(Dataset entries)

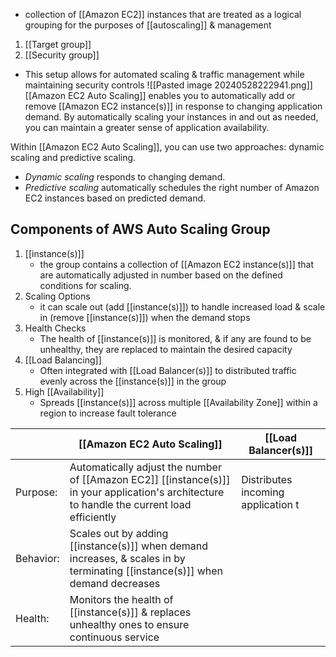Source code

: - collection of [[Amazon EC2]] instances that are treated as a logical grouping for the purposes of [[autoscaling]] & management

1. [[Target group]]
2. [[Security group]]
- This setup allows for automated scaling & traffic management while maintaining security controls
![[Pasted image 20240528222941.png]]
[[Amazon EC2 Auto Scaling]] enables you to automatically add or remove [[Amazon EC2 instance(s)]] in response to changing application demand. By automatically scaling your instances in and out as needed, you can maintain a greater sense of application availability.

Within [[Amazon EC2 Auto Scaling]], you can use two approaches: dynamic scaling and predictive scaling.
- _Dynamic scaling_ responds to changing demand. 
- _Predictive scaling_ automatically schedules the right number of Amazon EC2 instances based on predicted demand.
## Components of AWS Auto Scaling Group
1. [[instance(s)]]
	- the group contains a collection of [[Amazon EC2 instance(s)]] that are automatically adjusted in number based on the defined conditions for scaling.
2. Scaling Options
	- it can scale out (add [[instance(s)]]) to handle increased load & scale in (remove [[instance(s)]]) when the demand stops
3. Health Checks
	- The health of [[instance(s)]] is monitored, & if any are found to be unhealthy, they are replaced to maintain the desired capacity
4. [[Load Balancing]]
	- Often integrated with [[Load Balancer(s)]] to distributed traffic evenly across the [[instance(s)]] in the group
5. High [[Availability]]
	- Spreads [[instance(s)]] across multiple [[Availability Zone]] within a region to increase fault tolerance

|                   | [[Amazon EC2 Auto Scaling]]                                                                                                                 | [[Load Balancer(s)]]               |
| ----------------- | ------------------------------------------------------------------------------------------------------------------------------------------- | ---------------------------------- |
| Purpose:          | Automatically adjust the number of [[Amazon EC2]] [[instance(s)]] in your application's architecture to handle the current load efficiently | Distributes incoming application t |
| Behavior:    <br> | Scales out by adding [[instance(s)]] when demand increases, & scales in by terminating [[instance(s)]] when demand decreases                |                                    |
| Health:           | Monitors the health of [[instance(s)]] & replaces unhealthy ones to ensure continuous service                                               |                                    |
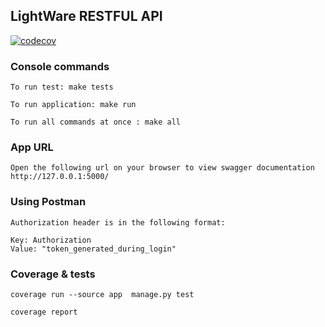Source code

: ## LightWare RESTFUL API
[![codecov](https://codecov.io/gh/dorokhin/lightware-api/branch/master/graph/badge.svg)](https://codecov.io/gh/dorokhin/lightware-api)

### Console commands

    To run test: make tests

    To run application: make run

    To run all commands at once : make all


### App URL

    Open the following url on your browser to view swagger documentation
    http://127.0.0.1:5000/


### Using Postman

    Authorization header is in the following format:

    Key: Authorization
    Value: "token_generated_during_login"
    

### Coverage & tests

`coverage run --source app  manage.py test`

`coverage report`

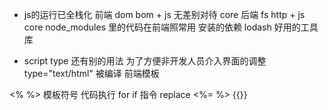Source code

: - js的运行已全栈化
前端 dom bom + js 无差别对待 core
后端 fs http + js core 
node_modules 里的代码在前端照常用
安装的依赖 lodash 好用的工具库

- script type 还有别的用法
为了方便非开发人员介入界面的调整
type="text/html" 被编译 前端模板

<% %> 模板符号 代码执行 for if 指令 replace
<%= %> {{}}

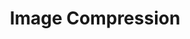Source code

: ---
layout: page
title: Image Compression
description: A linear algebra project exploring image compression through Singular Value Decomposition (SVD) and Fourier Transform techniques.
img: assets/img/error50FFT2.png
redirect: https://github.com/sjasdeep/Image-Compression/blob/main/Image%20Compression.pdf
importance: 1
category: class
---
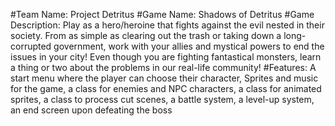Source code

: #Team Name: Project Detritus
#Game Name: Shadows of Detritus
#Game Description: Play as a hero/heroine that fights against the evil nested in their society. From as simple as clearing out the trash or taking down a long-corrupted government, work with your allies and mystical powers to end the issues in your city! Even though you are fighting fantastical monsters, learn a thing or two about the problems in our real-life community!
#Features: A start menu where the player can choose their character, Sprites and music for the game, a class for enemies and NPC characters, a class for animated sprites, a class to process cut scenes, a battle system, a level-up system, an end screen upon defeating the boss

### Work to complete
Reproduce exactly the entries from their first line through the line containing "4. [[Load Balancing]]", including both, and omit any pictures.

### Written response
Source code

: - collection of [[Amazon EC2]] instances that are treated as a logical grouping for the purposes of [[autoscaling]] & management

1. [[Target group]]
2. [[Security group]]
- This setup allows for automated scaling & traffic management while maintaining security controls
![[Pasted image 20240528222941.png]]
[[Amazon EC2 Auto Scaling]] enables you to automatically add or remove [[Amazon EC2 instance(s)]] in response to changing application demand. By automatically scaling your instances in and out as needed, you can maintain a greater sense of application availability.

Within [[Amazon EC2 Auto Scaling]], you can use two approaches: dynamic scaling and predictive scaling.
- _Dynamic scaling_ responds to changing demand. 
- _Predictive scaling_ automatically schedules the right number of Amazon EC2 instances based on predicted demand.
## Components of AWS Auto Scaling Group
1. [[instance(s)]]
	- the group contains a collection of [[Amazon EC2 instance(s)]] that are automatically adjusted in number based on the defined conditions for scaling.
2. Scaling Options
	- it can scale out (add [[instance(s)]]) to handle increased load & scale in (remove [[instance(s)]]) when the demand stops
3. Health Checks
	- The health of [[instance(s)]] is monitored, & if any are found to be unhealthy, they are replaced to maintain the desired capacity
4. [[Load Balancing]]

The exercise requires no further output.